De derde workshop van vandaag ging over de begeleidingsstructuur van onze instelling. Het onderwerp is “hot” gezien het VSV-convenant dat we hebben ondertekend. Voor het voorkomen van VSV gebruiken we het moto de “Aanval op de Uitval”.
De uitgangspunten voor de begeleidings-structuur waren: Veranderende samenleving, student en opleiding. Soms raken studenten daarin het zicht op de schoolloopbaan kwijt.
Het eerste in de structuur, naast de student zelf, staat zijn coach. Daaromheen hangen dan weer coördinatoren begeleiding, zorgteams en trajectbegeleiders. (zie dia 4 van onderstaande slides) Kortom: uit de structuur en werking ervan wordt komt veel zorg tot uiting. Als organisatie zoeken we wel naar balans: “een onderwijsinstelling is geen zorginstelling”. De vragen van studenten en bijbehorende “rugzakken”, worden wel complexer.
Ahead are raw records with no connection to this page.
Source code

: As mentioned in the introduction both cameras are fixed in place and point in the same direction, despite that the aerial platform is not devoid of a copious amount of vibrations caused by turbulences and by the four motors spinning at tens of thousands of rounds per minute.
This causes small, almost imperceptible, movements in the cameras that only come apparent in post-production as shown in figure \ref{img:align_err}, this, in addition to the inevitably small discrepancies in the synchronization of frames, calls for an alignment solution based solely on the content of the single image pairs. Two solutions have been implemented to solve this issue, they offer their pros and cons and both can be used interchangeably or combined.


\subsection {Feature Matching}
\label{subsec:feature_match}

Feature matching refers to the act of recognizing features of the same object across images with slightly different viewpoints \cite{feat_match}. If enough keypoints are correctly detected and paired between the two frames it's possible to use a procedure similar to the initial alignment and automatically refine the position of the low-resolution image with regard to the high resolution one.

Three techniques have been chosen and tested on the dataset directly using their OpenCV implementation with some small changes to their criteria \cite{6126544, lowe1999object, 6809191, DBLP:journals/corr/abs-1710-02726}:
Wat doen de studentenzorgteams?
- Individuele gesprekken
- Trainingen: Assertiviteit, communiceren en faalangst.
- Verwijzingen naar schoolmaatschappelijk werk en schoolpsycholoog.
- Begeleiden bij calamiteiten (aan de hand van protocollen).
De grootste problemen die belemmerend werken voor iemands studie zijn problemen thuis of in de BPV. Plaatsen waar extra blijkt dat ze verantwoording moeten nemen voor eigen gedrag. Ook worden er steeds meer studenten gesignaleerd met extreme problemen uit het verleden. Iets kunnen betekenen voor zo’n student is wel heel voldoening gevend. Soms komen studenten ook uit zichzelf, omdat ze merken dat ze hun problemen daarna met groter vertrouwen te lijf gaan.
In de structuur geeft het zogenaamde “PlusPunt” ondersteuning bij Nederlands, bij studievaardigheden (vooral patronen in houding), rekenvaardigheden en dyslexie. Trend: sinds CGO komen studenten daar eerder. Waar het pluspunt vroeger nog wel eens ruimte had in het begin van het jaar, zit het nu als snel vol. Een andere manier om de balans hier in de gaten te houden: “Als er structureel iets aan de hand is, dan mist het team iets in het reguliere aanbod”.